Here is an article from a local paper. There is a C O P Y of The Shroud of Turin making it's rounds and it is interesting and scary to hear the people's comments about what they "feel" when they are near it.
Folks this is a COPY of an item where the original item has been proven to be a forgery. 



> http://www.tnonline.com/2013/feb/26/sacred-fibers
> Sacred fibers
> Tuesday, February 26, 2013
> 
> ...


----------



## Artfuldodger (Mar 2, 2013)

Maybe it's the power of God. If it draws people closer to him why does in matter that it's a copy? "The Moving Wall" is the half-size replica of the Washington, DC Vietnam Veterans Memorial and it gives people special feelings when they are near it. When you visit someones grave, you might even talk to them, even though their soul isn't there or isn't able to hear you. It still gives comfort.
The Holy Spirit can enter any object it wants to. It could be compared to a Church. It's just a building, but when filled with the Spirits of believers and the Holy Spirit, it becomes a special place.


----------



## bullethead (Mar 2, 2013)

Artfuldodger said:


> Maybe it's the power of God. If it draws people closer to him why does in matter that it's a copy? "The Moving Wall" is the half-size replica of the Washington, DC Vietnam Veterans Memorial and it gives people special feelings when they are near it. When you visit someones grave, you might even talk to them, even though their soul isn't there or isn't able to hear you. It still gives comfort.
> The Holy Spirit can enter any object it wants to. It could be compared to a Church. It's just a building, but when filled with the Spirits of believers and the Holy Spirit, it becomes a special place.
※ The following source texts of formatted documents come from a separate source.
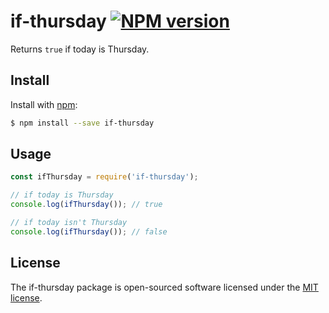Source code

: # if-thursday [![NPM version](https://img.shields.io/npm/v/if-thursday.svg?style=flat)](https://www.npmjs.com/package/if-thursday)
Returns `true` if today is Thursday.

## Install

Install with [npm](https://www.npmjs.com/):

```sh
$ npm install --save if-thursday
```

## Usage

```js
const ifThursday = require('if-thursday');

// if today is Thursday
console.log(ifThursday()); // true

// if today isn't Thursday
console.log(ifThursday()); // false
```

## License

The if-thursday package is open-sourced software licensed under the [MIT license](https://opensource.org/licenses/MIT).

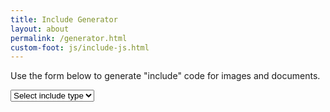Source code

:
 ```yaml
---
title: Include Generator
layout: about
permalink: /generator.html
custom-foot: js/include-js.html
---
```


<div class="row justify-content-center">
  <div class="col-md-6">
    <p>Use the form below to generate "include" code for images and documents.</p>
    <div class="form-group">
      <select class="custom-select" id="include-type">
          <option selected>Select include type</option>
          <option value="image-upload">Uploaded Image</option>
          <option value="image-external">External Image</option>
          <option value="pdf">PDF</option>
      </select>
    </div>
    <div id="form-content"></div>
    <div id="include-output" class="pt-3"></div>
  </div>
</div>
Maybe it is not the power of God. When you introduce "maybe" into the mix it literally could be anything.


----------



## mtnwoman (Mar 3, 2013)

bullethead said:


> Maybe it is not the power of God. When you introduce "maybe" into the mix it literally could be anything.



MrSnippit...


----------



## mtnwoman (Mar 3, 2013)

Artfuldodger said:


> Maybe it's the power of God. If it draws people closer to him why does in matter that it's a copy? "The Moving Wall" is the half-size replica of the Washington, DC Vietnam Veterans Memorial and it gives people special feelings when they are near it. When you visit someones grave, you might even talk to them, even though their soul isn't there or isn't able to hear you. It still gives comfort.
> The Holy Spirit can enter any object it wants to. It could be compared to a Church. It's just a building, but when filled with the Spirits of believers and the Holy Spirit, it becomes a special place.



My first husband was in VN and it made him looney tunes. Even though he didn't 'physically die in vietnam, 5 yrs later he 'accidentally' shot himself in the head on a hunting trip... that vn vets memorial makes me cry. I wasn't even in VN but I've seen the after effects, and with many of my high school friends named on that wall, it still breaks my heart. We had only one HS in Asheville. My hope and faith lies in seeing them again.

Not sure about the shroud whether it's real or not, but yet I don't wear the original wooden cross but the silver cross around my neck is symbolic to me. I know where you're coming from. No matter what you would've posted....ya know?


----------



## ted_BSR (Mar 8, 2013)

I don't think God really cares about Holy relics.


----------



## bullethead (Mar 8, 2013)

ted_BSR said:


> I don't think God really cares about Holy relics.



Or much else either


----------



## ted_BSR (Mar 8, 2013)

bullethead said:


> Or much else either



That is not what I said. I have my wife to finish my sentences for me, don't need you!


----------



## bullethead (Mar 8, 2013)

ted_BSR said:


> That is not what I said. I have my wife to finish my sentences for me, don't need you!



It is what I said. I added my thoughts to the thread.


----------